• **PROBLEM TO SOLVE**
Please transcribe exactly the lines from the first line of the records below through the line containing "произведений. Эта роль", including both, and omit all pictures.

[[ INPUT RECORDS, beginning ]]

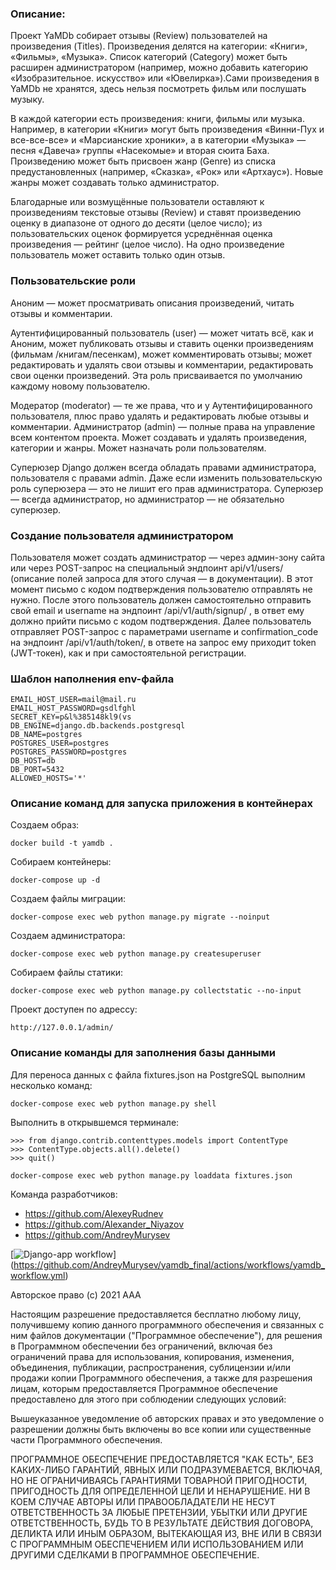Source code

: ### Описание:
Проект YaMDb собирает отзывы (Review) пользователей на произведения (Titles). Произведения делятся на категории: «Книги», «Фильмы», 
«Музыка». Список категорий (Category) может быть расширен администратором (например, можно добавить категорию «Изобразительное.
искусство» или «Ювелирка»).Сами произведения в YaMDb не хранятся, здесь нельзя посмотреть фильм или послушать музыку.

В каждой категории есть произведения: книги, фильмы или музыка. Например, в категории «Книги» могут быть произведения «Винни-Пух и
все-все-все» и «Марсианские хроники», а в категории «Музыка» — песня «Давеча» группы «Насекомые» и вторая сюита Баха. Произведению
может быть присвоен жанр (Genre) из списка предустановленных (например, «Сказка», «Рок» или «Артхаус»). Новые жанры может создавать
только администратор.

Благодарные или возмущённые пользователи оставляют к произведениям текстовые отзывы (Review) и ставят произведению оценку в диапазоне
от одного до десяти (целое число); из пользовательских оценок формируется усреднённая оценка произведения — рейтинг (целое число). На
одно произведение пользователь может оставить только один отзыв.

### Пользовательские роли
Аноним — может просматривать описания произведений, читать отзывы и комментарии.

Аутентифицированный пользователь (user) — может читать всё, как и Аноним, может публиковать отзывы и ставить оценки произведениям (фильмам
/книгам/песенкам), может комментировать отзывы; может редактировать и удалять свои отзывы и комментарии, редактировать свои оценки 
произведений. Эта роль присваивается по умолчанию каждому новому пользователю.

Модератор (moderator) — те же права, что и у Аутентифицированного пользователя, плюс право удалять и редактировать любые отзывы и комментарии.
Администратор (admin) — полные права на управление всем контентом проекта. Может создавать и удалять произведения, категории и жанры. Может 
назначать роли пользователям.

Суперюзер Django должен всегда обладать правами администратора, пользователя с правами admin. Даже если изменить пользовательскую роль суперюзера 
— это не лишит его прав администратора. Суперюзер — всегда администратор, но администратор — не обязательно суперюзер.

### Создание пользователя администратором
Пользователя может создать администратор — через админ-зону сайта или через POST-запрос на специальный эндпоинт api/v1/users/ (описание полей 
запроса для этого случая — в документации). В этот момент письмо с кодом подтверждения пользователю отправлять не нужно.
После этого пользователь должен самостоятельно отправить свой email и username на эндпоинт /api/v1/auth/signup/ , в ответ ему должно прийти 
письмо с кодом подтверждения. Далее пользователь отправляет POST-запрос с параметрами username и confirmation_code на эндпоинт /api/v1/auth/token/, 
в ответе на запрос ему приходит token (JWT-токен), как и при самостоятельной регистрации.

### Шаблон наполнения env-файла

```
EMAIL_HOST_USER=mail@mail.ru
EMAIL_HOST_PASSWORD=gsdlfghl
SECRET_KEY=p&l%385148kl9(vs
DB_ENGINE=django.db.backends.postgresql
DB_NAME=postgres
POSTGRES_USER=postgres
POSTGRES_PASSWORD=postgres
DB_HOST=db
DB_PORT=5432
ALLOWED_HOSTS='*'

```
### Описание команд для запуска приложения в контейнерах

Создаем образ:
```
docker build -t yamdb .
```
Собираем контейнеры:
```
docker-compose up -d
```
Создаем файлы миграции:
```
docker-compose exec web python manage.py migrate --noinput
```
Создаем администратора:

```
docker-compose exec web python manage.py createsuperuser
```
Собираем файлы статики:
```
docker-compose exec web python manage.py collectstatic --no-input 
```
Проект доступен по адрессу:
```
http://127.0.0.1/admin/
```
### Описание команды для заполнения базы данными
Для переноса данных с файла fixtures.json на PostgreSQL выполним несколько команд:
```
docker-compose exec web python manage.py shell 
```
Выполнить в открывшемся терминале:
```
>>> from django.contrib.contenttypes.models import ContentType
>>> ContentType.objects.all().delete()
>>> quit()
```
```
docker-compose exec web python manage.py loaddata fixtures.json
```

Команда разработчиков:
 - https://github.com/AlexeyRudnev
 - https://github.com/Alexander_Niyazov
 - https://github.com/AndreyMurysev

[![Django-app workflow](https://github.com/AndreyMurysev/yamdb_final/actions/workflows/yamdb_workflow.yml/badge.svg)]
(https://github.com/AndreyMurysev/yamdb_final/actions/workflows/yamdb_workflow.yml)

Авторское право (c) 2021 AAA

Настоящим разрешение предоставляется бесплатно любому лицу, получившему копию
данного программного обеспечения и связанных с ним файлов документации ("Программное обеспечение"), для решения
в Программном обеспечении без ограничений, включая без ограничений права
для использования, копирования, изменения, объединения, публикации, распространения, сублицензии и/или продажи
копии Программного обеспечения, а также для разрешения лицам, которым предоставляется Программное обеспечение
предоставлено для этого при соблюдении следующих условий:

Вышеуказанное уведомление об авторских правах и это уведомление о разрешении должны быть включены во все
копии или существенные части Программного обеспечения.

ПРОГРАММНОЕ ОБЕСПЕЧЕНИЕ ПРЕДОСТАВЛЯЕТСЯ "КАК ЕСТЬ", БЕЗ КАКИХ-ЛИБО ГАРАНТИЙ, ЯВНЫХ ИЛИ
ПОДРАЗУМЕВАЕТСЯ, ВКЛЮЧАЯ, НО НЕ ОГРАНИЧИВАЯСЬ ГАРАНТИЯМИ ТОВАРНОЙ ПРИГОДНОСТИ,
ПРИГОДНОСТЬ ДЛЯ ОПРЕДЕЛЕННОЙ ЦЕЛИ И НЕНАРУШЕНИЕ. НИ В КОЕМ СЛУЧАЕ
АВТОРЫ ИЛИ ПРАВООБЛАДАТЕЛИ НЕ НЕСУТ ОТВЕТСТВЕННОСТЬ ЗА ЛЮБЫЕ ПРЕТЕНЗИИ, УБЫТКИ ИЛИ ДРУГИЕ
ОТВЕТСТВЕННОСТЬ, БУДЬ ТО В РЕЗУЛЬТАТЕ ДЕЙСТВИЯ ДОГОВОРА, ДЕЛИКТА ИЛИ ИНЫМ ОБРАЗОМ, ВЫТЕКАЮЩАЯ ИЗ,
ВНЕ ИЛИ В СВЯЗИ С ПРОГРАММНЫМ ОБЕСПЕЧЕНИЕМ ИЛИ ИСПОЛЬЗОВАНИЕМ ИЛИ ДРУГИМИ СДЕЛКАМИ В
ПРОГРАММНОЕ ОБЕСПЕЧЕНИЕ.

[[ INPUT RECORDS, end ]]

• **SOLUTION TO THE PROBLEM**
Source code

: ### Описание:
Проект YaMDb собирает отзывы (Review) пользователей на произведения (Titles). Произведения делятся на категории: «Книги», «Фильмы», 
«Музыка». Список категорий (Category) может быть расширен администратором (например, можно добавить категорию «Изобразительное.
искусство» или «Ювелирка»).Сами произведения в YaMDb не хранятся, здесь нельзя посмотреть фильм или послушать музыку.

В каждой категории есть произведения: книги, фильмы или музыка. Например, в категории «Книги» могут быть произведения «Винни-Пух и
все-все-все» и «Марсианские хроники», а в категории «Музыка» — песня «Давеча» группы «Насекомые» и вторая сюита Баха. Произведению
может быть присвоен жанр (Genre) из списка предустановленных (например, «Сказка», «Рок» или «Артхаус»). Новые жанры может создавать
только администратор.

Благодарные или возмущённые пользователи оставляют к произведениям текстовые отзывы (Review) и ставят произведению оценку в диапазоне
от одного до десяти (целое число); из пользовательских оценок формируется усреднённая оценка произведения — рейтинг (целое число). На
одно произведение пользователь может оставить только один отзыв.

### Пользовательские роли
Аноним — может просматривать описания произведений, читать отзывы и комментарии.

Аутентифицированный пользователь (user) — может читать всё, как и Аноним, может публиковать отзывы и ставить оценки произведениям (фильмам
/книгам/песенкам), может комментировать отзывы; может редактировать и удалять свои отзывы и комментарии, редактировать свои оценки 
произведений. Эта роль присваивается по умолчанию каждому новому пользователю.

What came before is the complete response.